EXERCISE DESCRIPTION >>
Every line of the data must be retyped exactly as it stands.

SUPPLIED MATERIAL >>
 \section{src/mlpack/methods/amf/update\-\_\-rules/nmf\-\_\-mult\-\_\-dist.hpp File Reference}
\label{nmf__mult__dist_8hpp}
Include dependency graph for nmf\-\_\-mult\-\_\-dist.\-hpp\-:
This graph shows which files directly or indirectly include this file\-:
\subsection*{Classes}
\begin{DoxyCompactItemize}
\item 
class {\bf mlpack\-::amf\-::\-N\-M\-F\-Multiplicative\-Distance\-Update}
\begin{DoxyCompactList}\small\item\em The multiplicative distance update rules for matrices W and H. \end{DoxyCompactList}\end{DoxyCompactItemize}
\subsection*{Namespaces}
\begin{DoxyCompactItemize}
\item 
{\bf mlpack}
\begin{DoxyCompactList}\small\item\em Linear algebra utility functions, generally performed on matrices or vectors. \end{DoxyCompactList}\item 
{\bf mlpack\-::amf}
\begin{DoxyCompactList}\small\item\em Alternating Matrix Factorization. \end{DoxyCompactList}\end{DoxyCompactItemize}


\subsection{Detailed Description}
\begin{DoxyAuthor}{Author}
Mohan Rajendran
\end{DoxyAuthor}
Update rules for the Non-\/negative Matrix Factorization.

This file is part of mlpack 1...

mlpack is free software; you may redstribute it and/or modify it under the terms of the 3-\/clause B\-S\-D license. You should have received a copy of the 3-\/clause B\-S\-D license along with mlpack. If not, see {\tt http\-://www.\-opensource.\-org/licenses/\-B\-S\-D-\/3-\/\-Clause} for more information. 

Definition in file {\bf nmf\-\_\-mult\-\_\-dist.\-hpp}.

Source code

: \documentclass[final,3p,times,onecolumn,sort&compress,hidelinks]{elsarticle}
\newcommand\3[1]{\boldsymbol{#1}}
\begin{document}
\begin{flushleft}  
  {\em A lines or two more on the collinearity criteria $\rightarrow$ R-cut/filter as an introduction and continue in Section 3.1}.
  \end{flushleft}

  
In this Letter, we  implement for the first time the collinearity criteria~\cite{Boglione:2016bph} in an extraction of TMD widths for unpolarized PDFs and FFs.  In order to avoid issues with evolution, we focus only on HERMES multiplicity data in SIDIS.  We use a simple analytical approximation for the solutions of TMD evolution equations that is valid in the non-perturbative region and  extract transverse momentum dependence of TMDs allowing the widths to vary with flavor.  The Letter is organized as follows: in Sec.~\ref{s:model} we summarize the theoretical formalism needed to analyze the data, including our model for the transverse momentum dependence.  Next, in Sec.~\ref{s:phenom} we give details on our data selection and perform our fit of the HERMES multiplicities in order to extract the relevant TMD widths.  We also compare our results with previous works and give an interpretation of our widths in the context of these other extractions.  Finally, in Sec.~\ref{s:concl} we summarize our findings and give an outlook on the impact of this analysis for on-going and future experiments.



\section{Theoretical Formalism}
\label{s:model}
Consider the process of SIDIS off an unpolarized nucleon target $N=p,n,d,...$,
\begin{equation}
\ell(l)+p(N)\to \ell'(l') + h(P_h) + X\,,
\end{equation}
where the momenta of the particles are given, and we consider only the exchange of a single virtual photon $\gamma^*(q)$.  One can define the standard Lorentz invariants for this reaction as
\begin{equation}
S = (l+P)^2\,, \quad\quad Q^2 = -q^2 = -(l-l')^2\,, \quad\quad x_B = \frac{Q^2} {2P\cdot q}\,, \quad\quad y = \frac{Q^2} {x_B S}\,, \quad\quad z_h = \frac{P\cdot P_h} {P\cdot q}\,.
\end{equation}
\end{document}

EXPECTED ANSWER >>
 \section{src/mlpack/methods/amf/update\-\_\-rules/nmf\-\_\-mult\-\_\-dist.hpp File Reference}
\label{nmf__mult__dist_8hpp}
Include dependency graph for nmf\-\_\-mult\-\_\-dist.\-hpp\-:
This graph shows which files directly or indirectly include this file\-:
\subsection*{Classes}
\begin{DoxyCompactItemize}
\item 
class {\bf mlpack\-::amf\-::\-N\-M\-F\-Multiplicative\-Distance\-Update}
\begin{DoxyCompactList}\small\item\em The multiplicative distance update rules for matrices W and H. \end{DoxyCompactList}\end{DoxyCompactItemize}
\subsection*{Namespaces}
\begin{DoxyCompactItemize}
\item 
{\bf mlpack}
\begin{DoxyCompactList}\small\item\em Linear algebra utility functions, generally performed on matrices or vectors. \end{DoxyCompactList}\item 
{\bf mlpack\-::amf}
\begin{DoxyCompactList}\small\item\em Alternating Matrix Factorization. \end{DoxyCompactList}\end{DoxyCompactItemize}


\subsection{Detailed Description}
\begin{DoxyAuthor}{Author}
Mohan Rajendran
\end{DoxyAuthor}
Update rules for the Non-\/negative Matrix Factorization.

This file is part of mlpack 1...

mlpack is free software; you may redstribute it and/or modify it under the terms of the 3-\/clause B\-S\-D license. You should have received a copy of the 3-\/clause B\-S\-D license along with mlpack. If not, see {\tt http\-://www.\-opensource.\-org/licenses/\-B\-S\-D-\/3-\/\-Clause} for more information. 

Definition in file {\bf nmf\-\_\-mult\-\_\-dist.\-hpp}.

Source code

: \documentclass[final,3p,times,onecolumn,sort&compress,hidelinks]{elsarticle}
\newcommand\3[1]{\boldsymbol{#1}}
\begin{document}
\begin{flushleft}  
  {\em A lines or two more on the collinearity criteria $\rightarrow$ R-cut/filter as an introduction and continue in Section 3.1}.
  \end{flushleft}

  
In this Letter, we  implement for the first time the collinearity criteria~\cite{Boglione:2016bph} in an extraction of TMD widths for unpolarized PDFs and FFs.  In order to avoid issues with evolution, we focus only on HERMES multiplicity data in SIDIS.  We use a simple analytical approximation for the solutions of TMD evolution equations that is valid in the non-perturbative region and  extract transverse momentum dependence of TMDs allowing the widths to vary with flavor.  The Letter is organized as follows: in Sec.~\ref{s:model} we summarize the theoretical formalism needed to analyze the data, including our model for the transverse momentum dependence.  Next, in Sec.~\ref{s:phenom} we give details on our data selection and perform our fit of the HERMES multiplicities in order to extract the relevant TMD widths.  We also compare our results with previous works and give an interpretation of our widths in the context of these other extractions.  Finally, in Sec.~\ref{s:concl} we summarize our findings and give an outlook on the impact of this analysis for on-going and future experiments.



\section{Theoretical Formalism}
\label{s:model}
Consider the process of SIDIS off an unpolarized nucleon target $N=p,n,d,...$,
\begin{equation}
\ell(l)+p(N)\to \ell'(l') + h(P_h) + X\,,
\end{equation}
where the momenta of the particles are given, and we consider only the exchange of a single virtual photon $\gamma^*(q)$.  One can define the standard Lorentz invariants for this reaction as
\begin{equation}
S = (l+P)^2\,, \quad\quad Q^2 = -q^2 = -(l-l')^2\,, \quad\quad x_B = \frac{Q^2} {2P\cdot q}\,, \quad\quad y = \frac{Q^2} {x_B S}\,, \quad\quad z_h = \frac{P\cdot P_h} {P\cdot q}\,.
\end{equation}
\end{document}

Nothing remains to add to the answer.